Ken Connelly never treated himself to anything from Starbucks except on those rare occasions when he worked all three of his jobs on the same day, and this was one of those days. Ken started off in the morning as Professor Connelly, since his real job, as he liked to think of it, was as an adjunct professor of English at City College where he taught composition. He taught two different sections, which was enough to require his presence at City College almost every day of the week. Unfortunately, it wasn’t enough to qualify him for a permanent position on the faculty or for any kind of health insurance, which was too bad given that he’d started to develop a strange headache that appeared every time the words “faculty” and “meeting” passed into each other’s orbits and wound up anywhere near each other.
Job number two was at the reference desk in Cohen Library, the main library at City College. Taking that job had raised a few eyebrows in the English Department, but a person has to eat, and Ken’s two composition sections didn’t pay diddly–squat, so he applied and became a part–time reference librarian, sans benefits, naturally. Still, it was a pretty good gig because nobody ever asked the reference librarians for anything other than change for the photocopiers.
For eleven months out of the year, the job was entirely benign, the only exception being January when Sports Illustrated released its Swimsuit Issue, which went directly from the cataloging service to the reference desk where, along with anything else that was likely to be stolen, you had to leave ID to borrow it. On some level it was a little amusing that Ken Connelly served as the gatekeeper to the Swimsuit Issue since he had relatively little interest in sports and absolutely no interest in photos of scantily clad women.

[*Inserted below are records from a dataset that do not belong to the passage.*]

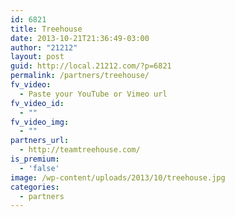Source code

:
 ```yaml
---
id: 6821
title: Treehouse
date: 2013-10-21T21:36:49-03:00
author: "21212"
layout: post
guid: http://local.21212.com/?p=6821
permalink: /partners/treehouse/
fv_video:
  - Paste your YouTube or Vimeo url
fv_video_id:
  - ""
fv_video_img:
  - ""
partners_url:
  - http://teamtreehouse.com/
is_premium:
  - 'false'
image: /wp-content/uploads/2013/10/treehouse.jpg
categories:
  - partners
---
```

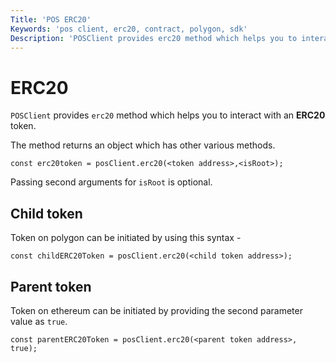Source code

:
 ```yaml
---
Title: 'POS ERC20'
Keywords: 'pos client, erc20, contract, polygon, sdk'
Description: 'POSClient provides erc20 method which helps you to interact with an erc20 token.'
---
```


# ERC20

`POSClient` provides `erc20` method which helps you to interact with an **ERC20** token.

The method returns an object which has other various methods.

```
const erc20token = posClient.erc20(<token address>,<isRoot>);
```

Passing second arguments for `isRoot` is optional.

## Child token

Token on polygon can be initiated by using this syntax -

```
const childERC20Token = posClient.erc20(<child token address>);
```

## Parent token

Token on ethereum can be initiated by providing the second parameter value as `true`.

```
const parentERC20Token = posClient.erc20(<parent token address>, true);
```
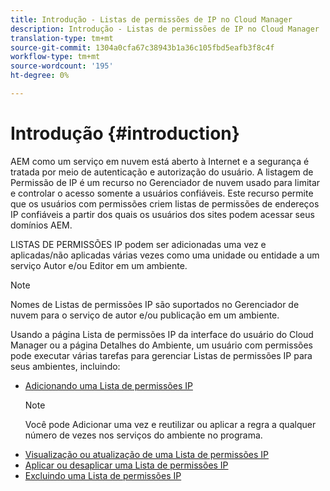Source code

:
 ```yaml
---
title: Introdução - Listas de permissões de IP no Cloud Manager
description: Introdução - Listas de permissões de IP no Cloud Manager
translation-type: tm+mt
source-git-commit: 1304a0cfa67c38943b1a36c105fbd5eafb3f8c4f
workflow-type: tm+mt
source-wordcount: '195'
ht-degree: 0%

---
```



# Introdução {#introduction}

AEM como um serviço em nuvem está aberto à Internet e a segurança é tratada por meio de autenticação e autorização do usuário. A listagem de Permissão de IP é um recurso no Gerenciador de nuvem usado para limitar e controlar o acesso somente a usuários confiáveis. Este recurso permite que os usuários com permissões criem listas de permissões de endereços IP confiáveis a partir dos quais os usuários dos sites podem acessar seus domínios AEM.

LISTAS DE PERMISSÕES IP podem ser adicionadas uma vez e aplicadas/não aplicadas várias vezes como uma unidade ou entidade a um serviço Autor e/ou Editor em um ambiente.

>[!NOTE]
>Nomes de Listas de permissões IP são suportados no Gerenciador de nuvem para o serviço de autor e/ou publicação em um ambiente.

Usando a página Lista de permissões IP da interface do usuário do Cloud Manager ou a página Detalhes do Ambiente, um usuário com permissões pode executar várias tarefas para gerenciar Listas de permissões IP para seus ambientes, incluindo:

* [Adicionando uma Lista de permissões IP](/help/implementing/cloud-manager/ip-allow-lists/add-ip-allow-lists.md)
   >[!NOTE]
   > Você pode Adicionar uma vez e reutilizar ou aplicar a regra a qualquer número de vezes nos serviços do ambiente no programa.
* [Visualização ou atualização de uma Lista de permissões IP](/help/implementing/cloud-manager/ip-allow-lists/view-update-ip-allow-list.md)
* [Aplicar ou desaplicar uma Lista de permissões IP](/help/implementing/cloud-manager/ip-allow-lists/apply-allow-list.md)
* [Excluindo uma Lista de permissões IP](/help/implementing/cloud-manager/ip-allow-lists/delete-ip-allow-list.md)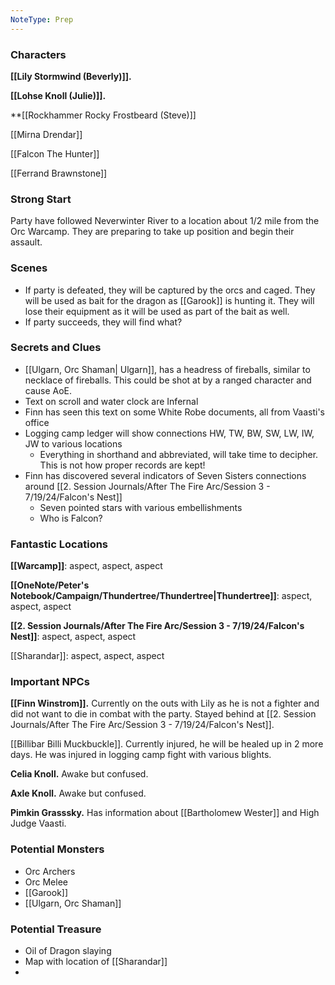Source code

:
 ```yaml
---
NoteType: Prep
---
```


### Characters

**[[Lily Stormwind (Beverly)]].**

**[[Lohse Knoll (Julie)]].**

**[[Rockhammer Rocky Frostbeard (Steve)]]

[[Mirna Drendar]]

[[Falcon The Hunter]]

[[Ferrand Brawnstone]]

### Strong Start

Party have followed Neverwinter River to a location about 1/2 mile from the Orc Warcamp.  They are preparing to take up position and begin their assault. 

### Scenes

- If party is defeated, they will be captured by the orcs and caged.  They will be used as bait for the dragon as [[Garook]] is hunting it.  They will lose their equipment as it will be used as part of the bait as well.  
- If party succeeds, they will find what? 

### Secrets and Clues

- [[Ulgarn, Orc Shaman| Ulgarn]], has a headress of fireballs, similar to necklace of fireballs.  This could be shot at by a ranged character and cause AoE.
- Text on scroll and water clock are Infernal
- Finn has seen this text on some White Robe documents, all from Vaasti's office
- Logging camp ledger will show connections HW, TW, BW, SW, LW, IW, JW to various locations
	- Everything in shorthand and abbreviated, will take time to decipher.  This is not how proper records are kept!
- Finn has discovered several indicators of Seven Sisters connections around [[2. Session Journals/After The Fire Arc/Session 3 - 7/19/24/Falcon's Nest]]
	- Seven pointed stars with various embellishments
	- Who is Falcon? 

### Fantastic Locations

**[[Warcamp]]**: aspect, aspect, aspect

**[[OneNote/Peter's Notebook/Campaign/Thundertree/Thundertree|Thundertree]]**: aspect, aspect, aspect

**[[2. Session Journals/After The Fire Arc/Session 3 - 7/19/24/Falcon's Nest]]**: aspect, aspect, aspect

[[Sharandar]]: aspect, aspect, aspect

### Important NPCs

**[[Finn Winstrom]].** Currently on the outs with Lily as he is not a fighter and did not want to die in combat with the party.  Stayed behind at [[2. Session Journals/After The Fire Arc/Session 3 - 7/19/24/Falcon's Nest]].

[[Billibar Billi Muckbuckle]].  Currently injured, he will be healed up in 2 more days.  He was injured in logging camp fight with various blights.  

**Celia Knoll.** Awake but confused.

**Axle Knoll.** Awake but confused.

**Pimkin Grasssky.**  Has information about [[Bartholomew Wester]] and High Judge Vaasti.  

### Potential Monsters

- Orc Archers
- Orc Melee
- [[Garook]]
- [[Ulgarn, Orc Shaman]]

### Potential Treasure

- Oil of Dragon slaying
- Map with location of [[Sharandar]]
-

Yes, the rumors were true—Professor Connelly was gay. Stage direction: gasp.
Job number three was totally off–the–wall, but, for all its flaws, it paid better than the other two combined and it provided benefits: Ken Connelly was a night proofreader at the law firm of Leighton, Fennell & Lowe. Leighton Fennell was one of those huge New York law firms that’s so big that they have everything: their own cafeteria; their own travel agency; a battalion of wordprocessors who typed away twenty–four hours a day, seven days a week downstairs in the basement; and, tucked away in a room just off Word Processing, a team of proofreaders.

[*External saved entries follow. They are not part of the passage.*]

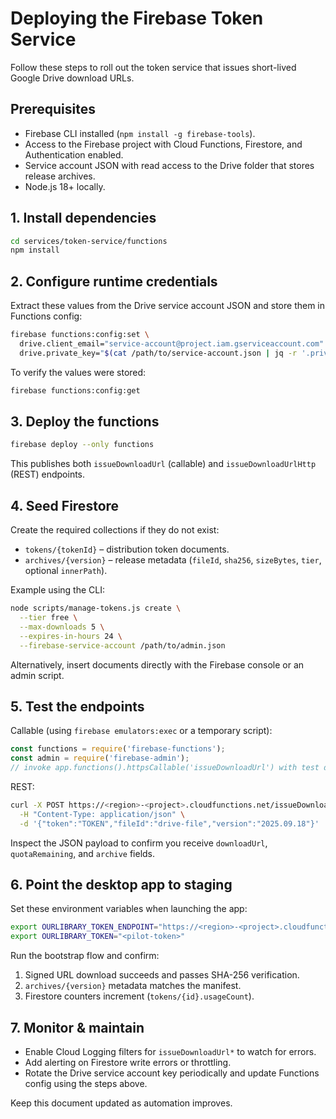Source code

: # Deploying the Firebase Token Service

Follow these steps to roll out the token service that issues short-lived Google Drive download URLs.

## Prerequisites

- Firebase CLI installed (`npm install -g firebase-tools`).
- Access to the Firebase project with Cloud Functions, Firestore, and Authentication enabled.
- Service account JSON with read access to the Drive folder that stores release archives.
- Node.js 18+ locally.

## 1. Install dependencies

```bash
cd services/token-service/functions
npm install
```

## 2. Configure runtime credentials

Extract these values from the Drive service account JSON and store them in Functions config:

```bash
firebase functions:config:set \
  drive.client_email="service-account@project.iam.gserviceaccount.com" \
  drive.private_key="$(cat /path/to/service-account.json | jq -r '.private_key' | sed 's/\n/\\n/g')"
```

To verify the values were stored:

```bash
firebase functions:config:get
```

## 3. Deploy the functions

```bash
firebase deploy --only functions
```

This publishes both `issueDownloadUrl` (callable) and `issueDownloadUrlHttp` (REST) endpoints.

## 4. Seed Firestore

Create the required collections if they do not exist:

- `tokens/{tokenId}` – distribution token documents.
- `archives/{version}` – release metadata (`fileId`, `sha256`, `sizeBytes`, `tier`, optional `innerPath`).

Example using the CLI:

```bash
node scripts/manage-tokens.js create \
  --tier free \
  --max-downloads 5 \
  --expires-in-hours 24 \
  --firebase-service-account /path/to/admin.json
```

Alternatively, insert documents directly with the Firebase console or an admin script.

## 5. Test the endpoints

Callable (using `firebase emulators:exec` or a temporary script):

```javascript
const functions = require('firebase-functions');
const admin = require('firebase-admin');
// invoke app.functions().httpsCallable('issueDownloadUrl') with test data
```

REST:

```bash
curl -X POST https://<region>-<project>.cloudfunctions.net/issueDownloadUrlHttp \
  -H "Content-Type: application/json" \
  -d '{"token":"TOKEN","fileId":"drive-file","version":"2025.09.18"}'
```

Inspect the JSON payload to confirm you receive `downloadUrl`, `quotaRemaining`, and `archive` fields.

## 6. Point the desktop app to staging

Set these environment variables when launching the app:

```bash
export OURLIBRARY_TOKEN_ENDPOINT="https://<region>-<project>.cloudfunctions.net/issueDownloadUrlHttp"
export OURLIBRARY_TOKEN="<pilot-token>"
```

Run the bootstrap flow and confirm:

1. Signed URL download succeeds and passes SHA-256 verification.
2. `archives/{version}` metadata matches the manifest.
3. Firestore counters increment (`tokens/{id}.usageCount`).

## 7. Monitor & maintain

- Enable Cloud Logging filters for `issueDownloadUrl*` to watch for errors.
- Add alerting on Firestore write errors or throttling.
- Rotate the Drive service account key periodically and update Functions config using the steps above.

Keep this document updated as automation improves.
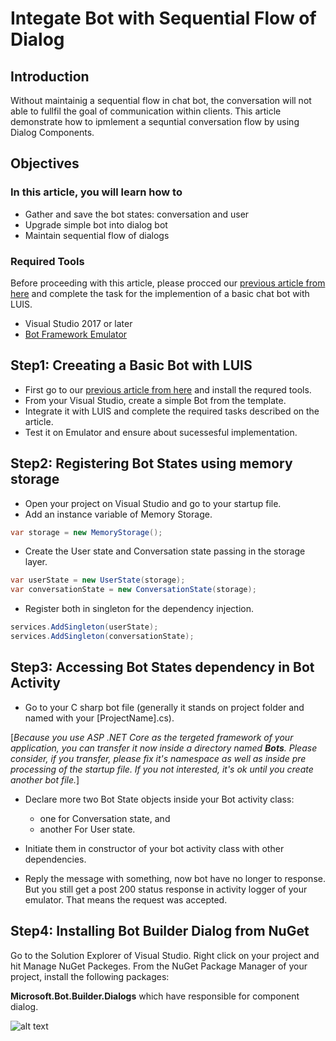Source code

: # Integate Bot with Sequential Flow of Dialog

## Introduction

Without maintainig a sequential flow in chat bot, the conversation will not able to fullfil the goal of communication within clients. This article demonstrate how to ipmlement a sequntial conversation flow by using Dialog Components.

## Objectives

### In this article, you will learn how to

* Gather and save the bot states: conversation and user
* Upgrade simple bot into dialog bot
* Maintain sequential flow of dialogs

### Required Tools

Before proceeding with this article, please procced our [previous article from here](https://github.com/mahedee/Articles/blob/master/how-to-AI-Bot-With-LUIS.md) and complete the task for the implemention of a basic chat bot with LUIS.

* Visual Studio 2017 or later
* [Bot Framework Emulator](https://github.com/Microsoft/BotFramework-Emulator/releases/tag/v4.7.0)

## Step1: Creeating a Basic Bot with LUIS

* First go to our [previous article from here](https://github.com/mahedee/Articles/blob/master/how-to-AI-Bot-With-LUIS.md) and install the requred tools.
* From your Visual Studio, create a simple Bot from the template.
* Integrate it with LUIS and complete the required tasks described on the article.
* Test it on Emulator and ensure about sucessesful implementation.

## Step2: Registering Bot States using memory storage

* Open your project on Visual Studio and go to your startup file.
* Add an instance variable of Memory Storage.

```C#
var storage = new MemoryStorage();
```

* Create the User state and Conversation state passing in the storage layer.

```C#
var userState = new UserState(storage);
var conversationState = new ConversationState(storage);
```

* Register both in singleton for the dependency injection.

```C#
services.AddSingleton(userState);
services.AddSingleton(conversationState);
```

## Step3: Accessing Bot States dependency in Bot Activity

* Go to your C sharp bot file (generally it stands on project folder and named with your [ProjectName].cs).

[_Because you use ASP .NET Core as the tergeted framework of your application, you can transfer it now inside a directory named __Bots__. Please consider, if you transfer, please fix it's namespace as well as inside pre processing of the startup file. If you not interested, it's ok until you create another bot file._]

* Declare more two Bot State objects inside your Bot activity class:
  * one for Conversation state, and
  * another For User state.
* Initiate them in constructor of your bot activity class with other dependencies.

* Reply the message with something, now bot have no longer to response. But you still get a post 200 status response in activity logger of your emulator. That means the request was accepted.

## Step4: Installing Bot Builder Dialog from NuGet

Go to the Solution Explorer of Visual Studio. Right click on your project and hit Manage NuGet Packeges. From the NuGet Package Manager of your project, install the following packages:

__Microsoft.Bot.Builder.Dialogs__ which have responsible for component dialog.
 
![alt text](https://github.com/mahedee/Articles/raw/master/img/BOT007.png "NuGet Packege Selector V2")
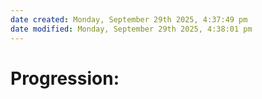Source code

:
 ```yaml
---
date created: Monday, September 29th 2025, 4:37:49 pm
date modified: Monday, September 29th 2025, 4:38:01 pm
---
```


# Progression:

The job of the proofreaders was to take documents that Word Processing had just finished and compare the new version with the old version to be sure that the word processors, who typed at warp speed and barely had time to breathe, let alone think, didn’t make any errors. Which is impossible, and which is why the firm employed proofreaders to go through the documents line by line, page by page, to catch stray errors and correct them. Occasionally an attorney would ask the proofreaders to read an entire document all on its own just to be sure there weren’t any mistakes in it, which was tedious, but nowhere near as bad as the attorneys who came downstairs to hover and get in the way of anything ever getting finished. Generally speaking, though, the attorneys stayed upstairs in their own world, their canopy of treetops far above the jungle floor, where they could shriek and throw tantrums and fling feces at one another to their hearts’ content.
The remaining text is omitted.